▶ _WHAT IS EXPECTED_
Word for word, please restate the lines from the beginning of the data through the line in which "- **JSONArray.includesIntent**: controlla" appears.

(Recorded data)
▼▼▼
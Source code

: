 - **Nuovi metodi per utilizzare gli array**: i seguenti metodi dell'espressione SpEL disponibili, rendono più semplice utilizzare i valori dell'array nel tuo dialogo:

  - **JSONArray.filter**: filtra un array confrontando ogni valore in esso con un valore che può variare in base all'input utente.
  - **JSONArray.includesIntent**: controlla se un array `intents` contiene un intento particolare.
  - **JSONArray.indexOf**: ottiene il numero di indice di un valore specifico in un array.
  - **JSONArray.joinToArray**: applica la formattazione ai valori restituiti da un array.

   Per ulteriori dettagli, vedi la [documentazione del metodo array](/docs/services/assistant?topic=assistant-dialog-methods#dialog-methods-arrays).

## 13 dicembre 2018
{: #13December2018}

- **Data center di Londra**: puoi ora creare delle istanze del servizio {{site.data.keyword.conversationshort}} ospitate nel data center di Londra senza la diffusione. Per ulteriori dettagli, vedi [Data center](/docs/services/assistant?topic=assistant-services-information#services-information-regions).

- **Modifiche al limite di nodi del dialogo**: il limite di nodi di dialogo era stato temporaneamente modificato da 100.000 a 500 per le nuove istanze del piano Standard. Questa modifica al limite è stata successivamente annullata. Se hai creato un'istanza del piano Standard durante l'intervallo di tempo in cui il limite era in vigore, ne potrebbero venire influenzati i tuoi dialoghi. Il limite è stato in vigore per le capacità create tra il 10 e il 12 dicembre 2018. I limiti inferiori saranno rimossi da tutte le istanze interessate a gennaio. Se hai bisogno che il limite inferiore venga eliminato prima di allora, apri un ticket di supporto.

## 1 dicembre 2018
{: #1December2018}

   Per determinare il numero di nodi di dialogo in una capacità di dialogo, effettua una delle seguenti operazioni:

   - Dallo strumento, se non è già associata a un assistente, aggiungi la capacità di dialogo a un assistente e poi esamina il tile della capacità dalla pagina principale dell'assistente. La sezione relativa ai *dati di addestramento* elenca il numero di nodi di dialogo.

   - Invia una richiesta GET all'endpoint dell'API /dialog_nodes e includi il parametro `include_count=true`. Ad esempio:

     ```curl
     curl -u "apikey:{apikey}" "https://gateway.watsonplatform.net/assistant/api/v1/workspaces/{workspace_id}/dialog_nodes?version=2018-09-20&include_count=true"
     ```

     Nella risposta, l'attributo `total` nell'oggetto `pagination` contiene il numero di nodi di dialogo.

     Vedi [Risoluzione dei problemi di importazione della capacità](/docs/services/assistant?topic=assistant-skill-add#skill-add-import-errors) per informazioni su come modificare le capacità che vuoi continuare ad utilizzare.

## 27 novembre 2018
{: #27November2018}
▲▲▲
▶ _RESPONSE TO THE TASK_
Source code

: - **Nuovi metodi per utilizzare gli array**: i seguenti metodi dell'espressione SpEL disponibili, rendono più semplice utilizzare i valori dell'array nel tuo dialogo:

  - **JSONArray.filter**: filtra un array confrontando ogni valore in esso con un valore che può variare in base all'input utente.
  - **JSONArray.includesIntent**: controlla se un array `intents` contiene un intento particolare.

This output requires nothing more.